## WHAT IS REQUIRED
The records that follow are to be repeated in full, with no pictures retained.

## SUPPLIED RECORDS
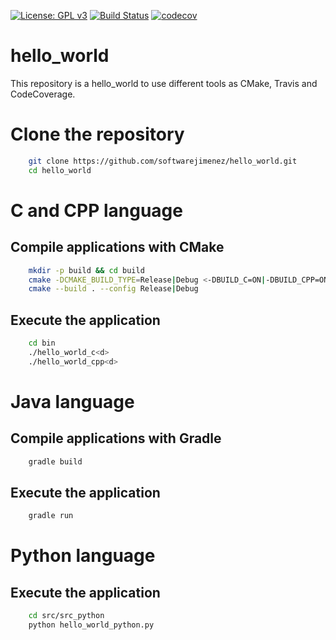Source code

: [![License: GPL v3](https://img.shields.io/badge/License-GPLv3-blue.svg)](https://www.gnu.org/licenses/gpl-3.0)
[![Build Status](https://travis-ci.org/softwarejimenez/hello_world.svg?branch=master)](https://travis-ci.org/softwarejimenez/hello_world)
[![codecov](https://codecov.io/gh/softwarejimenez/hello_world/branch/master/graph/badge.svg)](https://codecov.io/gh/softwarejimenez/hello_world)

# hello_world
This repository is a hello_world to use different tools as CMake, Travis and CodeCoverage.

# Clone the repository

```bash
    git clone https://github.com/softwarejimenez/hello_world.git
    cd hello_world
```

# C and CPP language

## Compile applications with CMake

```bash
    mkdir -p build && cd build
    cmake -DCMAKE_BUILD_TYPE=Release|Debug <-DBUILD_C=ON|-DBUILD_CPP=ON> <-DCODE_COVERAGE=ON> ..
    cmake --build . --config Release|Debug
```

## Execute the application
```bash
    cd bin
    ./hello_world_c<d>
    ./hello_world_cpp<d>
```

# Java language

## Compile applications with Gradle

```bash
    gradle build
```

## Execute the application
```bash
    gradle run
```

# Python language

## Execute the application


```bash
    cd src/src_python
    python hello_world_python.py
```
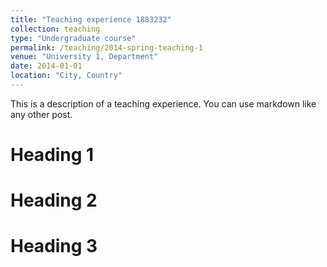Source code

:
 ```yaml
---
title: "Teaching experience 1883232"
collection: teaching
type: "Undergraduate course"
permalink: /teaching/2014-spring-teaching-1
venue: "University 1, Department"
date: 2014-01-01
location: "City, Country"
---
```


This is a description of a teaching experience. You can use markdown like any other post.

Heading 1
======

Heading 2
======

Heading 3
======

<!-- ---
title: "Revue d’économie et développement, Vol. 25, 2017"
collection: publications
type: "in_edit"
permalink: /publications_in_edit/1-Revue-dconomie-developpement-Vol-25-2017
# venue: "University 1, Department"
date: 2017
# location: "City, Country"
---

[link](https://sites.lsa.umich.edu/deanyang/wp-content/uploads/sites/205/2018/01/yang-2017-migration-policies-for-development.pdf "Des politiques migratoires pour promouvoir le développement (Migration Policies for Development)"), Revue d’économie et développement, Vol. 25, 2017, pp. 75-95. [In French.] A pre-publication English version is [link](https://sites.lsa.umich.edu/deanyang/wp-content/uploads/sites/205/2018/01/yang-2017-migration-policies-for-development.pdf "HERE") -->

## ANSWER BELOW
Source code

: [![License: GPL v3](https://img.shields.io/badge/License-GPLv3-blue.svg)](https://www.gnu.org/licenses/gpl-3.0)
[![Build Status](https://travis-ci.org/softwarejimenez/hello_world.svg?branch=master)](https://travis-ci.org/softwarejimenez/hello_world)
[![codecov](https://codecov.io/gh/softwarejimenez/hello_world/branch/master/graph/badge.svg)](https://codecov.io/gh/softwarejimenez/hello_world)

# hello_world
This repository is a hello_world to use different tools as CMake, Travis and CodeCoverage.

# Clone the repository

```bash
    git clone https://github.com/softwarejimenez/hello_world.git
    cd hello_world
```

# C and CPP language

## Compile applications with CMake

```bash
    mkdir -p build && cd build
    cmake -DCMAKE_BUILD_TYPE=Release|Debug <-DBUILD_C=ON|-DBUILD_CPP=ON> <-DCODE_COVERAGE=ON> ..
    cmake --build . --config Release|Debug
```

## Execute the application
```bash
    cd bin
    ./hello_world_c<d>
    ./hello_world_cpp<d>
```

# Java language

## Compile applications with Gradle

```bash
    gradle build
```

## Execute the application
```bash
    gradle run
```

# Python language

## Execute the application


```bash
    cd src/src_python
    python hello_world_python.py
```
Source code

:
 ```yaml
---
title: "Teaching experience 1883232"
collection: teaching
type: "Undergraduate course"
permalink: /teaching/2014-spring-teaching-1
venue: "University 1, Department"
date: 2014-01-01
location: "City, Country"
---
```


This is a description of a teaching experience. You can use markdown like any other post.

Heading 1
======

Heading 2
======

Heading 3
======

<!-- ---
title: "Revue d’économie et développement, Vol. 25, 2017"
collection: publications
type: "in_edit"
permalink: /publications_in_edit/1-Revue-dconomie-developpement-Vol-25-2017
# venue: "University 1, Department"
date: 2017
# location: "City, Country"
---

[link](https://sites.lsa.umich.edu/deanyang/wp-content/uploads/sites/205/2018/01/yang-2017-migration-policies-for-development.pdf "Des politiques migratoires pour promouvoir le développement (Migration Policies for Development)"), Revue d’économie et développement, Vol. 25, 2017, pp. 75-95. [In French.] A pre-publication English version is [link](https://sites.lsa.umich.edu/deanyang/wp-content/uploads/sites/205/2018/01/yang-2017-migration-policies-for-development.pdf "HERE") -->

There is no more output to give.